Na minha cabeça de menino, começando a me interessar por cinema e que havia parado, petrificado, na frente da foto daquele homem jogando xadrez com a morte, aquela entrevista tinha a força de uma epifania. Então ser ator tinha a ver com outras coisas além da falta de pudor. Tinha a ver também com timidez, sutileza, melancolia.

Imediatamente aquele ator se tornou uma referência, “fonte externa que esclarece os signos”. E assim me seguiu, jorrando, Max von Sydow. “O Sétimo Selo” foi o primeiro trabalho dele que vi, ainda garoto, em um cineclube de Curitiba que eu frequentava com a fé de quem ia à igreja.

Não existiam os diretores. Eram os atores que me mostravam o cinema —e sem conhecer Bergman eu já conhecia o que mais amaria em sua obra. Ver o rosto de Von Sydow em prata na película que tinha viajado até o sul do Brasil teve a força de outra epifania. De reconhecer em um ator os traços do meu avô paterno, imigrante austríaco.

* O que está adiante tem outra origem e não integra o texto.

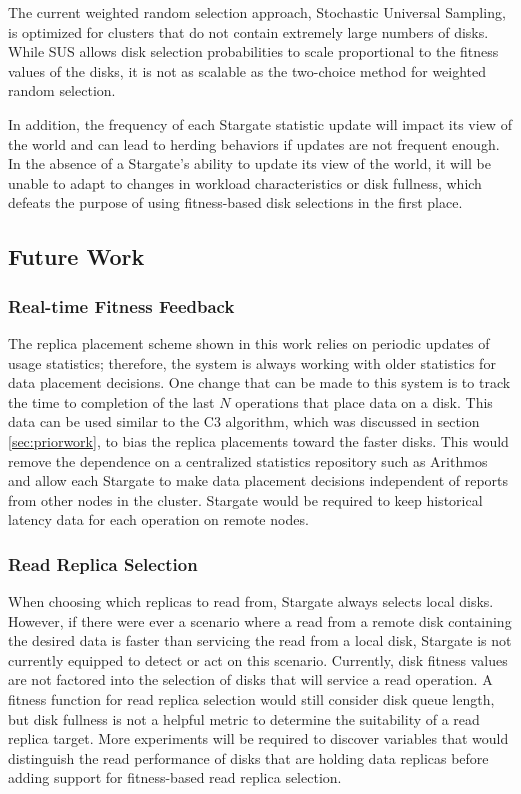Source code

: \documentclass[12pt]{article}
\begin{document}
  The current weighted random selection approach, Stochastic Universal
  Sampling, is optimized for clusters that do not contain extremely large
  numbers of disks. While SUS allows disk selection probabilities to scale
  proportional to the fitness values of the disks, it is not as scalable as the
  two-choice method for weighted random selection.

  In addition, the frequency of each Stargate statistic update will impact its view
  of the world and can lead to herding behaviors if updates are not frequent
  enough. In the absence of a Stargate's ability to update its view of the
  world, it will be unable to adapt to changes in workload characteristics or
  disk fullness, which defeats the purpose of using fitness-based disk
  selections in the first place.

  \subsection{Future Work}

    \subsubsection{Real-time Fitness Feedback}

    The replica placement scheme shown in this work relies on periodic updates
    of usage statistics; therefore, the system is always working with older
    statistics for data placement decisions. One change that can be made to this
    system is to track the time to completion of the last $N$ operations that
    place data on a disk. This data can be used similar to the C3 algorithm,
    which was discussed in section \ref{sec:priorwork}, to bias the replica placements
    toward the faster disks. This would remove the dependence on a centralized
    statistics repository such as Arithmos and allow each Stargate to make data
    placement decisions independent of reports from other nodes in the cluster.
    Stargate would be required to keep historical latency data for each
    operation on remote nodes.

    \subsubsection{Read Replica Selection}

    When choosing which replicas to read from, Stargate always selects local
    disks. However, if there were ever a scenario where a read from a remote
    disk containing the desired data is faster than servicing the read from a
    local disk, Stargate is not currently equipped to detect or act on this
    scenario. Currently, disk fitness values are not factored into the selection
    of disks that will service a read operation. A fitness function for read
    replica selection would still consider disk queue length, but disk fullness
    is not a helpful metric to determine the suitability of a read replica
    target. More experiments will be required to discover variables that would
    distinguish the read performance of disks that are holding data replicas before
    adding support for fitness-based read replica selection.
    
\end{document}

Segui o filme, então, projetando o doméstico no épico, coração aos pulos, imaginando também me ver ali, no rosto do cavaleiro medieval que aposta com a Morte e que, a distraindo, salva a família de artistas. Uma sessão de cinema com fecundidade de fantasia. Max von Sydow como aquele cavaleiro agora tinha para mim a concretude poética de uma metáfora. Era quem salvava a arte da morte.

Muitos me falaram ao longo dos anos que eu me parecia com ele, o rosto longo, os olhos azuis. E assim eu sempre gostei de acreditar. Vendo-o na tela eu intuía a sua altura, depois confirmada: 1,93 metro, cravada a mesma que a minha. E a de meu avô.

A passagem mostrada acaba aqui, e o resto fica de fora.